━━ Data records ━━

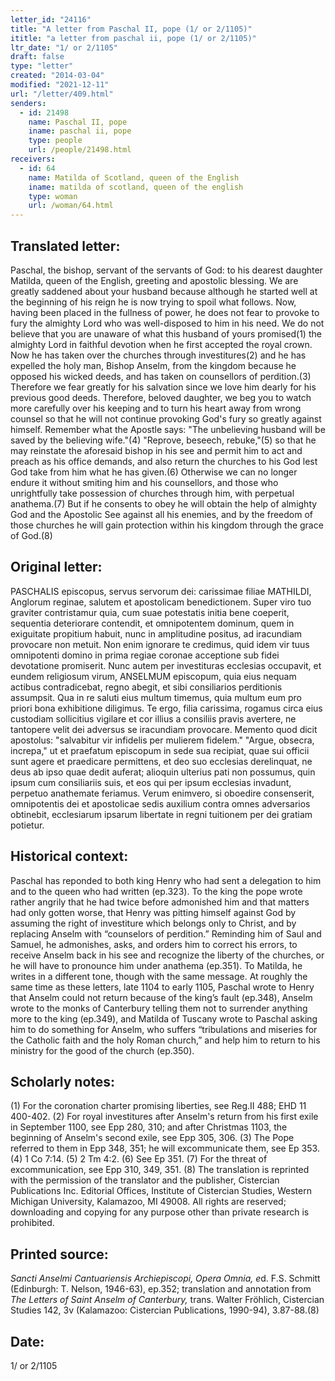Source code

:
 ```yaml
---
letter_id: "24116"
title: "A letter from Paschal II, pope (1/ or 2/1105)"
ititle: "a letter from paschal ii, pope (1/ or 2/1105)"
ltr_date: "1/ or 2/1105"
draft: false
type: "letter"
created: "2014-03-04"
modified: "2021-12-11"
url: "/letter/409.html"
senders:
  - id: 21498
    name: Paschal II, pope
    iname: paschal ii, pope
    type: people
    url: /people/21498.html
receivers:
  - id: 64
    name: Matilda of Scotland, queen of the English
    iname: matilda of scotland, queen of the english
    type: woman
    url: /woman/64.html
---
```

<h2> Translated letter:</h2>Paschal, the bishop, servant of the servants of God: to his dearest daughter Matilda, queen of the English, greeting and apostolic blessing.
We are greatly saddened about your husband because although he started well at the beginning of his reign he is now trying to spoil what follows. Now, having been placed in the fullness of power, he does not fear to provoke to fury the almighty Lord who was well-disposed to him in his need. We do not believe that you are unaware of what this husband of yours promised(1) the almighty Lord in faithful devotion when he first accepted the royal crown. Now he has taken over the churches through investitures(2) and he has expelled the holy man, Bishop Anselm, from the kingdom because he opposed his wicked deeds, and has taken on counsellors of perdition.(3) Therefore we fear greatly for his salvation since we love him dearly for his previous good deeds.
Therefore, beloved daughter, we beg you to watch more carefully over his keeping and to turn his heart away from wrong counsel so that he will not continue provoking God's fury so greatly against himself. Remember what the Apostle says: "The unbelieving husband will be saved by the believing wife."(4) "Reprove, beseech, rebuke,"(5) so that he may reinstate the aforesaid bishop in his see and permit him to act and preach as his office demands, and also return the churches to his God lest God take from him what he has given.(6) Otherwise we can no longer endure it without smiting him and his counsellors, and those who unrightfully take possession of churches through him, with perpetual anathema.(7) But if he consents to obey he will obtain the help of almighty God and the Apostolic See against all his enemies, and by the freedom of those churches he will gain protection within his kingdom through the grace of God.(8)
<h2 class="mt-4"> Original letter:</h2>PASCHALIS episcopus, servus servorum dei:  carissimae filiae MATHILDI, Anglorum reginae, salutem et apostolicam benedictionem.
Super viro tuo graviter contristamur quia, cum suae  potestatis initia bene coeperit, sequentia deteriorare contendit, et omnipotentem dominum, quem in exiguitate propitium habuit, nunc in amplitudine positus, ad iracundiam provocare non metuit. Non enim ignorare te credimus, quid idem vir tuus omnipotenti domino in prima regiae coronae acceptione sub fidei devotatione promiserit. Nunc autem per investituras ecclesias occupavit, et eundem religiosum virum, ANSELMUM episcopum, quia eius nequam actibus contradicebat, regno abegit, et sibi consiliarios perditionis assumpsit. Qua in re saluti eius multum timemus, quia multum eum pro priori bona exhibitione diligimus.
Te ergo, filia carissima, rogamus circa eius custodiam sollicitius vigilare et cor illius a consiliis pravis avertere, ne tantopere velit dei adversus se iracundiam provocare. Memento quod dicit apostolus: "salvabitur vir infidelis per mulierem fidelem."  "Argue, obsecra, increpa," ut et  praefatum episcopum in sede sua recipiat, quae sui officii sunt agere et praedicare permittens, et deo suo ecclesias derelinquat, ne deus ab ipso quae dedit auferat; alioquin ulterius pati non possumus, quin ipsum cum consiliariis suis, et eos qui per ipsum ecclesias invadunt, perpetuo anathemate feriamus. Verum enimvero, si   oboedire consenserit, omnipotentis dei et apostolicae sedis auxilium contra omnes adversarios obtinebit, ecclesiarum ipsarum libertate in regni tuitionem per dei gratiam potietur.
<h2 class="mt-4"> Historical context:</h2>Paschal has reponded to both king Henry who had sent a delegation to him and to the queen who had written (ep.323).  To the king the pope wrote rather angrily that he had twice before admonished him and that matters had only gotten worse, that Henry was pitting himself against God by assuming the right of investiture which belongs only to Christ, and by replacing Anselm with “counselors of perdition.”  Reminding him of Saul and Samuel, he admonishes, asks, and orders him to correct his errors, to receive Anselm back in his see and recognize the liberty of the churches, or he will have to pronounce him under anathema (ep.351).  To Matilda, he writes in a different tone, though with the same message.  At roughly the same time as these letters, late 1104 to early 1105, Paschal wrote to Henry that Anselm could not return because of the king’s fault (ep.348), Anselm wrote to the monks of Canterbury telling them not to surrender anything more to the king (ep.349), and Matilda of Tuscany wrote to Paschal asking him to do something for Anselm, who suffers “tribulations and miseries for the Catholic faith and the holy Roman church,” and help him to return to his ministry for the good of the church (ep.350).
<h2 class="mt-4"> Scholarly notes:</h2>(1) For the coronation charter promising liberties, see Reg.II 488; EHD 11 400-402.
(2) For royal investitures after Anselm's return from his first exile in September 1100, see Epp 280, 310; and after Christmas 1103, the beginning of Anselm's second exile, see Epp 305, 306.
(3) The Pope referred to them in Epp 348, 351; he will excommunicate them, see Ep 353.
(4) 1 Co 7:14.
(5) 2 Tm 4:2.
(6) See Ep 351.
(7) For the threat of excommunication, see Epp 310, 349, 351.
(8) The translation is reprinted with the permission of the translator and the publisher, Cistercian Publications Inc. Editorial Offices, Institute of Cistercian Studies, Western Michigan University, Kalamazoo, MI 49008.  All rights are reserved; downloading and copying for any purpose other than private research is prohibited.
<h2 class="mt-4"> Printed source:</h2><p><em>Sancti Anselmi Cantuariensis Archiepiscopi, Opera Omnia, e</em>d. F.S. Schmitt (Edinburgh: T. Nelson, 1946-63), ep.352; translation and annotation from <em>The Letters of Saint Anselm of Canterbury,</em> trans. Walter Fröhlich, Cistercian Studies 142, 3v (Kalamazoo: Cistercian Publications, 1990-94), 3.87-88.(8)</p><h2 class="mt-4"> Date:</h2>1/ or 2/1105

━━━

Exercise details. Count the lines of the listing above that contain the word "Kalamazoo", and give only the total.

Result of this task. 2